The old Quaker doctrine of Perfection says much to me. This kind of perfection is not about doing everything exactly right. What early Friends knew as perfection was really a process of becoming whole: of learning that each one of us is dearly loved by God and can grow in our ability to love those around us, enemies as well as friends.

Early Friends offer other words which help me to speak about the process of becoming whole so that God’s unconditional love might shine in us and through us.

* Be still and cool in thy own mind - wait, attend

* The Seed

* Taking up the Cross daily

* The New Creation

* Retirement and opportunities

* Broken and tender meetings

Together, these words teach us much about being healed and whole so that we might come to live more fully in the world but not of it, and with humility let go of our self-identification with the materialistic values of the world.
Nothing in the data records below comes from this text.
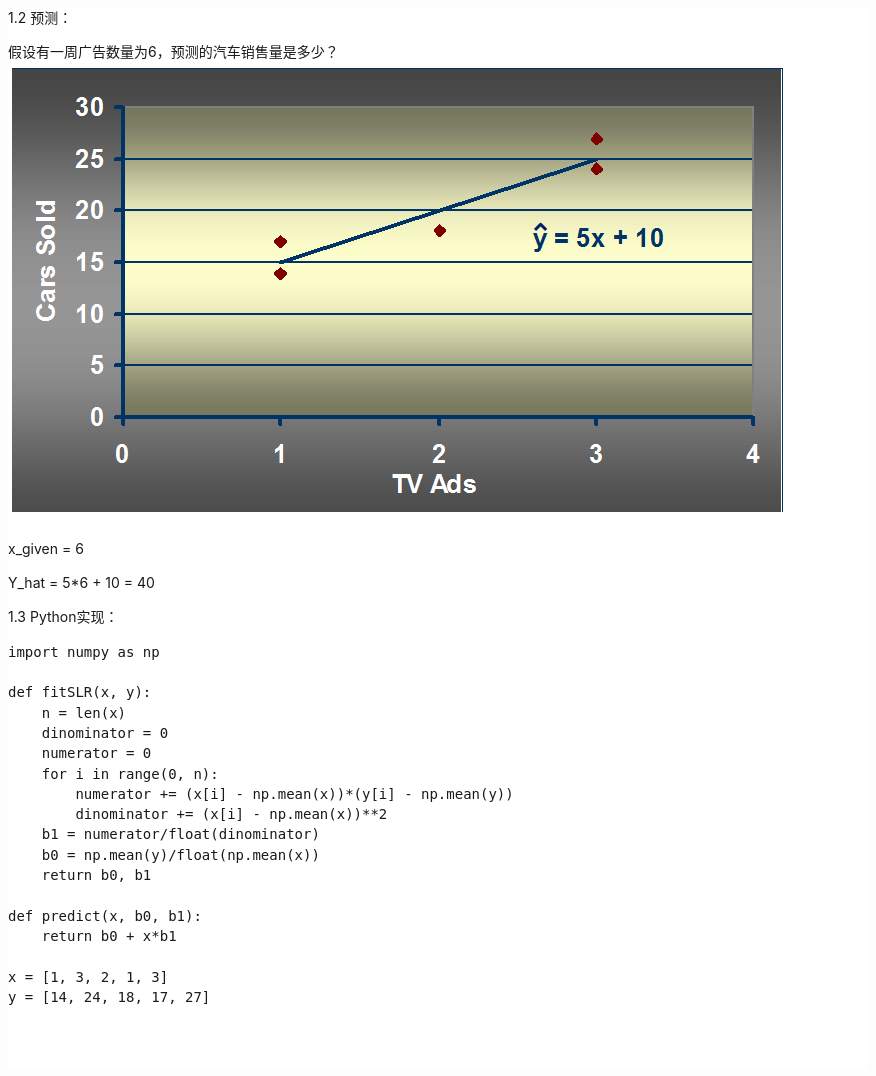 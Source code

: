 


1.2 预测：

假设有一周广告数量为6，预测的汽车销售量是多少？
![](img71/6.png)  

x_given = 6

Y_hat = 5*6 + 10 = 40

1.3 Python实现：

<pre>
import numpy as np

def fitSLR(x, y):
    n = len(x)
    dinominator = 0
    numerator = 0
    for i in range(0, n):
        numerator += (x[i] - np.mean(x))*(y[i] - np.mean(y))
        dinominator += (x[i] - np.mean(x))**2
    b1 = numerator/float(dinominator)
    b0 = np.mean(y)/float(np.mean(x))
    return b0, b1

def predict(x, b0, b1):
    return b0 + x*b1

x = [1, 3, 2, 1, 3]
y = [14, 24, 18, 17, 27]    
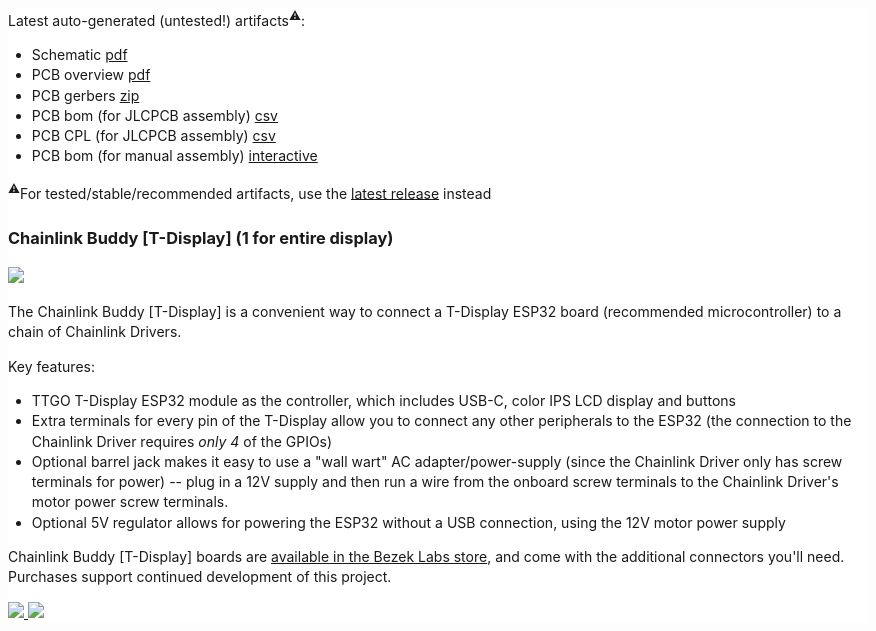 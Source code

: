 Latest auto-generated (untested!) artifacts<sup>:warning:</sup>:

* Schematic [pdf](https://s3.amazonaws.com/splitflap-artifacts/master/electronics-chainlink/chainlinkDriver-schematic.pdf)
* PCB overview [pdf](https://s3.amazonaws.com/splitflap-artifacts/master/electronics-chainlink/chainlinkDriver-pcb-packet.pdf)
* PCB gerbers [zip](https://s3.amazonaws.com/splitflap-artifacts/master/electronics-chainlink/chainlinkDriver-jlc/gerbers.zip)
* PCB bom (for JLCPCB assembly) [csv](https://s3.amazonaws.com/splitflap-artifacts/master/electronics-chainlink/chainlinkDriver-jlc/bom.csv)
* PCB CPL (for JLCPCB assembly) [csv](https://s3.amazonaws.com/splitflap-artifacts/master/electronics-chainlink/chainlinkDriver-jlc/pos.csv)
* PCB bom (for manual assembly) [interactive](https://s3.amazonaws.com/splitflap-artifacts/master/electronics-chainlink/bom/chainlinkDriver-ibom.html)

<sup>:warning:</sup>For tested/stable/recommended artifacts, use the [latest release](https://github.com/scottbez1/splitflap/releases) instead

### Chainlink Buddy \[T-Display\] (1 for entire display)
<a href="https://s3.amazonaws.com/splitflap-artifacts/master/electronics-chainlink-buddy-t-display/chainlinkBuddyTDisplay-3d.png">
<img width="640" src="https://s3.amazonaws.com/splitflap-artifacts/master/electronics-chainlink-buddy-t-display/chainlinkBuddyTDisplay-3d.png"/>
</a>

The Chainlink Buddy \[T-Display\] is a convenient way to connect a T-Display ESP32 board (recommended microcontroller) to a chain
of Chainlink Drivers.

Key features:
* TTGO T-Display ESP32 module as the controller, which includes USB-C, color IPS LCD display and buttons
* Extra terminals for every pin of the T-Display allow you to connect any other peripherals to the ESP32 (the connection to the Chainlink Driver requires _only 4_ of the GPIOs)
* Optional barrel jack makes it easy to use a "wall wart" AC adapter/power-supply (since the Chainlink Driver only has screw terminals for power) -- plug in a 12V supply
and then run a wire from the onboard screw terminals to the Chainlink Driver's motor power screw terminals.
* Optional 5V regulator allows for powering the ESP32 without a USB connection, using the 12V motor power supply


Chainlink Buddy \[T-Display\] boards are [available in the Bezek Labs store](https://www.etsy.com/listing/1109357786/splitflap-chainlink-buddy-t-display),
and come with the additional connectors you'll need. Purchases support continued development of this project. 


<a href="https://s3.amazonaws.com/splitflap-artifacts/master/electronics-chainlink-buddy-t-display/chainlinkBuddyTDisplay-schematic.pdf">
<img width="640" src="https://s3.amazonaws.com/splitflap-artifacts/master/electronics-chainlink-buddy-t-display/chainlinkBuddyTDisplay-schematic.png"/>
</a>

<a href="https://s3.amazonaws.com/splitflap-artifacts/master/electronics-chainlink-buddy-t-display/chainlinkBuddyTDisplay-pcb-raster.png">
<img width="640" src="https://s3.amazonaws.com/splitflap-artifacts/master/electronics-chainlink-buddy-t-display/chainlinkBuddyTDisplay-pcb-raster.png"/>
</a>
We can learn to listen for the still, small voice of God within, whether we are speaking of meeting for worship or our all-too-busy daily lives. Early Friends had several ways of expressing this kind of listening with the inward ear and seeing with the inner eye: Be Still and Cool in Thy Own Mind - Wait, Attend.

The reminders are constant in old writings: stop your own headstrong attempts to control your relationship with God. Rather, wait upon God and trust the Inward Light, the Inward Teacher and Guide, to lead, sometimes by unexpected means and using surprising people.

These words of early Friends grew out of their deep knowledge of the Bible. They are words that might open our hearts and beings to the Truth which both embraces Christianity and extends well beyond Christianity.


If I were a Yogi, I would seek samadhi, or transcendence. If I were Buddhist, I would work to achieve Nirvana. But I am not. I am a Quaker, a Friend. Thus I seek to be perfect: to be whole, to love fully as I am loved. Thus, I seek to truly know and respond to “that of God” in myself and in each person I encounter.

The phrase “that of God in everyone” is widely used today, but I’ve heard many people express frustration with it. To speak instead of “the Seed” makes clear an expectation of growth. The Seed within is to be nurtured and attended to or else it risks becoming stunted or even dying. As Isaac Penington so vividly described, the Seed sends forth tender shoots like young, green corn. Yet no matter how carefully we may sit and watch, the shoot does not seem to grow. The growth becomes clear only over days and weeks and months.

Early Friends saw this growth as “becoming more like Christ.” We may more often speak of “becoming more fully ourselves.” But, I like the earlier way for a couple of reasons. One is that I know Christ as an eternal source of love, truth, energy, hope and renewal. And second, my own experience of growth has taken me in unexpected directions and touched on potential I had no idea was present. I had in the past sought to “become more fully myself” only to learn that my concept of myself was too limited and the result was stifling rather than freeing. Only when I let go of my own concept of who I was, was I able to truly come into myself.


Buddhists acknowledge that suffering is endemic in this world. The First Noble Truth is that suffering, pain and sorrow are part of this world, a suffering which also includes impermanence, insubstantiality and imperfection. But this is only an acknowledgment so that we might not be trapped by and in our ignorance and pain. Only then is true liberation possible.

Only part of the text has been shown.